Retina is the light-sensitive membrane that lines the inside of the back of the eyeball and connects to the brain by the optic nerve. The retina of vertebrate animals contains rods and cones, specialized cells that absorb light. Neural retina typically refers to three layers of neural cells (photo receptor cells, bipolar cells, and ganglion cells) within the retina, while the entire retina refers to these three layers plus a layer of pigmented epithelial cells.
It is located near the optic nerve. The purpose of the retina is to receive light that the lens has focused, convert the light into neural signals, and send these signals on to the brain for visual recognition.
Retina is a layered structure with several layers of neurons interconnected by synapses. The only neurons that are directly sensitive to light are the photoreceptor cells. For vision, these are of two types: the rods and cones. Rods function mainly in dim light and provide black-and-white vision while cones support the perception of colour. A third type of photoreceptor, the photosensitive ganglion cells, is important for entrainment and reflexive responses to the brightness of light.

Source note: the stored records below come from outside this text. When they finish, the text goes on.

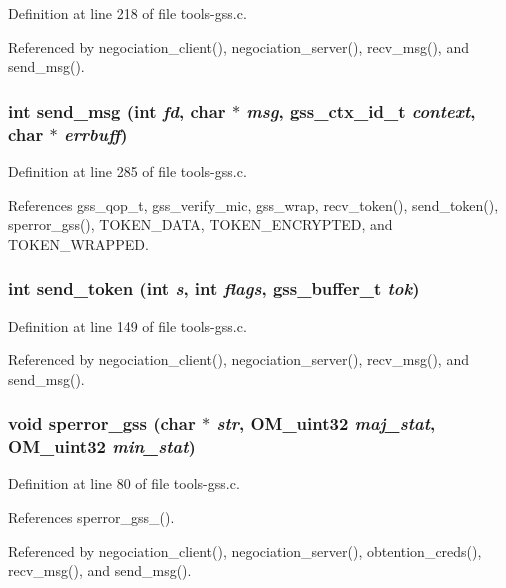 Definition at line 218 of file tools-gss.c.

Referenced by negociation\_\-client(), negociation\_\-server(), recv\_\-msg(), and send\_\-msg().
\subsubsection{\setlength{\rightskip}{0pt plus 5cm}int send\_\-msg (int {\em fd}, char $\ast$ {\em msg}, gss\_\-ctx\_\-id\_\-t {\em context}, char $\ast$ {\em errbuff})}\label{tools-gss_8c_a28}




Definition at line 285 of file tools-gss.c.

References gss\_\-qop\_\-t, gss\_\-verify\_\-mic, gss\_\-wrap, recv\_\-token(), send\_\-token(), sperror\_\-gss(), TOKEN\_\-DATA, TOKEN\_\-ENCRYPTED, and TOKEN\_\-WRAPPED.
\subsubsection{\setlength{\rightskip}{0pt plus 5cm}int send\_\-token (int {\em s}, int {\em flags}, gss\_\-buffer\_\-t {\em tok})}\label{tools-gss_8c_a26}




Definition at line 149 of file tools-gss.c.

Referenced by negociation\_\-client(), negociation\_\-server(), recv\_\-msg(), and send\_\-msg().
\subsubsection{\setlength{\rightskip}{0pt plus 5cm}void sperror\_\-gss (char $\ast$ {\em str}, OM\_\-uint32 {\em maj\_\-stat}, OM\_\-uint32 {\em min\_\-stat})}\label{tools-gss_8c_a23}




Definition at line 80 of file tools-gss.c.

References sperror\_\-gss\_().

Referenced by negociation\_\-client(), negociation\_\-server(), obtention\_\-creds(), recv\_\-msg(), and send\_\-msg().
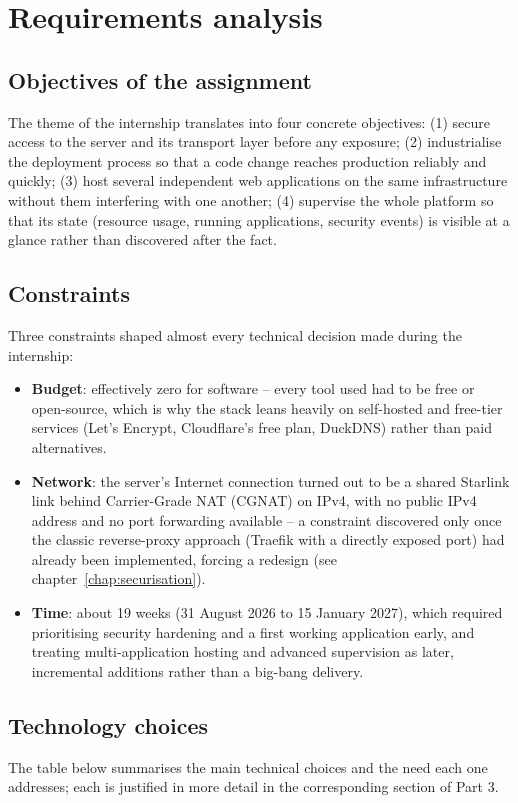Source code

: \chapter{Requirements analysis}
\label{chap:besoin}

\section{Objectives of the assignment}
The theme of the internship translates into four concrete objectives: (1) secure access to the server and its transport layer before any exposure; (2) industrialise the deployment process so that a code change reaches production reliably and quickly; (3) host several independent web applications on the same infrastructure without them interfering with one another; (4) supervise the whole platform so that its state (resource usage, running applications, security events) is visible at a glance rather than discovered after the fact.

\section{Constraints}
Three constraints shaped almost every technical decision made during the internship:
\begin{itemize}
  \item \textbf{Budget}: effectively zero for software -- every tool used had to be free or open-source, which is why the stack leans heavily on self-hosted and free-tier services (Let's Encrypt, Cloudflare's free plan, DuckDNS) rather than paid alternatives.
  \item \textbf{Network}: the server's Internet connection turned out to be a shared Starlink link behind Carrier-Grade NAT (CGNAT) on IPv4, with no public IPv4 address and no port forwarding available -- a constraint discovered only once the classic reverse-proxy approach (Traefik with a directly exposed port) had already been implemented, forcing a redesign (see chapter~\ref{chap:securisation}).
  \item \textbf{Time}: about 19 weeks (31 August 2026 to 15 January 2027), which required prioritising security hardening and a first working application early, and treating multi-application hosting and advanced supervision as later, incremental additions rather than a big-bang delivery.
\end{itemize}

\section{Technology choices}
The table below summarises the main technical choices and the need each one addresses; each is justified in more detail in the corresponding section of Part 3.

Structure and Functions of Retina
Retina is a complex transparent tissue consisting of several layers, only one of which contains light-sensitive photoreceptor cells. Light must pass through the overlying layers to reach the photoreceptor cells, which are of two types, rods and cones that are differentiated structurally by their distinctive shapes and functionally by their sensitivity to different kinds of light. Basically, the retina processes a picture from the focused light, and the brain is left to decide what the picture is.
The outer layer contains nerve cells called ganglions contain axons that transmit optic messages to the brain. This layer of nerve cells and the main optic nerve they connect to are actually brain tissue and are considered part of the central nervous system. Pigmented layer is also called retinal epithelium or RPE. These cells are a single layer of hexagonal cells of pigment bits tightly packed together. The important pigment of these cells is what protects the retina from the damaging effects of sunlight.
The choroid layer contains connective tissue with many blood vessels. It delivers nourishment and oxygen to the outer layers of the retina. It consists of Haller’s layer, with larger blood vessels, Sattler’s layer, with medium sized veins and arteries, and choriocapillaries, a layer of very fine capillaries.
Retina is located at the back of the eye and this part of the eye contains multiple layers of sensory tissue. The retina has millions of photosensitive cells known as photoreceptors which work to capture and convert light rays into electric signals. Photoreceptors are categorized in two types and these are the rods and cones.
Rods predominate in nocturnal animals and are most sensitive to reduced light intensities; in humans they provide night vision and aid in visual orientation. Cones are more prominent in humans and those animals that are active during the day and provide detailed vision and colour perception. In general, the more cones per unit area of retina, the finer the detail that can be discriminated by that area. Rods are fairly well distributed over the entire retina, but cones tend to concentrate at two sites: the fovea centralis, a pit at the rear of the retina, which contains no rods and has the densest concentration of cones in the eye, and the surrounding macula lutea, a circular patch of yellow-pigmented tissue about 5 to 6 mm (0.2 to 0.24 inch) in diameter.